Items from a data source
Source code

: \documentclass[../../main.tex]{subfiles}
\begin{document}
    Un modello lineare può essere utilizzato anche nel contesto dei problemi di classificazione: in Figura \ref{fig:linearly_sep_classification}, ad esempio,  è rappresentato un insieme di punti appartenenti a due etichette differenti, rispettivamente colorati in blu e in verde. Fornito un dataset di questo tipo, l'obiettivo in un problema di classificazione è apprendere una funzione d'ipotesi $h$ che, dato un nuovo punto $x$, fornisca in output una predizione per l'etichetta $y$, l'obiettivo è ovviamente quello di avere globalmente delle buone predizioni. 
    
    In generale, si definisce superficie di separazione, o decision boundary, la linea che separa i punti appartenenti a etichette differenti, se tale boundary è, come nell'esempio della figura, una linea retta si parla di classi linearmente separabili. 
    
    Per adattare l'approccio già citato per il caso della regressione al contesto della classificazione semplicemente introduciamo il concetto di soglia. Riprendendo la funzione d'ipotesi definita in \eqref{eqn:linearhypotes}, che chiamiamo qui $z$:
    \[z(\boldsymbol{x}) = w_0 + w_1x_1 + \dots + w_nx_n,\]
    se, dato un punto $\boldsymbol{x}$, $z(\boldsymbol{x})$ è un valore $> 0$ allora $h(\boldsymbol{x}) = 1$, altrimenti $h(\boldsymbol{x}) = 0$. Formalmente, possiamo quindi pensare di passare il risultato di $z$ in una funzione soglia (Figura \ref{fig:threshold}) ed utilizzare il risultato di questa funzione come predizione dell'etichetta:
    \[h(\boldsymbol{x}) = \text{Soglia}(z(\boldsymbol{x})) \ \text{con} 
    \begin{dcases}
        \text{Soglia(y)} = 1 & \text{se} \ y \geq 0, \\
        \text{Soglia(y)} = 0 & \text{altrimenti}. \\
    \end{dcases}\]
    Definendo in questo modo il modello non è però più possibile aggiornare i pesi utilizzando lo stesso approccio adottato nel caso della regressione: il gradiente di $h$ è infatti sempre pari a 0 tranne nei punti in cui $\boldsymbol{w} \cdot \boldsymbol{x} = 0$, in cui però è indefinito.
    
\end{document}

What you are asked to do — Every entry, from first to last, is to be reproduced exactly.

Result for this task —
Source code

: \documentclass[../../main.tex]{subfiles}
\begin{document}
    Un modello lineare può essere utilizzato anche nel contesto dei problemi di classificazione: in Figura \ref{fig:linearly_sep_classification}, ad esempio,  è rappresentato un insieme di punti appartenenti a due etichette differenti, rispettivamente colorati in blu e in verde. Fornito un dataset di questo tipo, l'obiettivo in un problema di classificazione è apprendere una funzione d'ipotesi $h$ che, dato un nuovo punto $x$, fornisca in output una predizione per l'etichetta $y$, l'obiettivo è ovviamente quello di avere globalmente delle buone predizioni. 
    
    In generale, si definisce superficie di separazione, o decision boundary, la linea che separa i punti appartenenti a etichette differenti, se tale boundary è, come nell'esempio della figura, una linea retta si parla di classi linearmente separabili. 
    
    Per adattare l'approccio già citato per il caso della regressione al contesto della classificazione semplicemente introduciamo il concetto di soglia. Riprendendo la funzione d'ipotesi definita in \eqref{eqn:linearhypotes}, che chiamiamo qui $z$:
    \[z(\boldsymbol{x}) = w_0 + w_1x_1 + \dots + w_nx_n,\]
    se, dato un punto $\boldsymbol{x}$, $z(\boldsymbol{x})$ è un valore $> 0$ allora $h(\boldsymbol{x}) = 1$, altrimenti $h(\boldsymbol{x}) = 0$. Formalmente, possiamo quindi pensare di passare il risultato di $z$ in una funzione soglia (Figura \ref{fig:threshold}) ed utilizzare il risultato di questa funzione come predizione dell'etichetta:
    \[h(\boldsymbol{x}) = \text{Soglia}(z(\boldsymbol{x})) \ \text{con} 
    \begin{dcases}
        \text{Soglia(y)} = 1 & \text{se} \ y \geq 0, \\
        \text{Soglia(y)} = 0 & \text{altrimenti}. \\
    \end{dcases}\]
    Definendo in questo modo il modello non è però più possibile aggiornare i pesi utilizzando lo stesso approccio adottato nel caso della regressione: il gradiente di $h$ è infatti sempre pari a 0 tranne nei punti in cui $\boldsymbol{w} \cdot \boldsymbol{x} = 0$, in cui però è indefinito.
    
\end{document}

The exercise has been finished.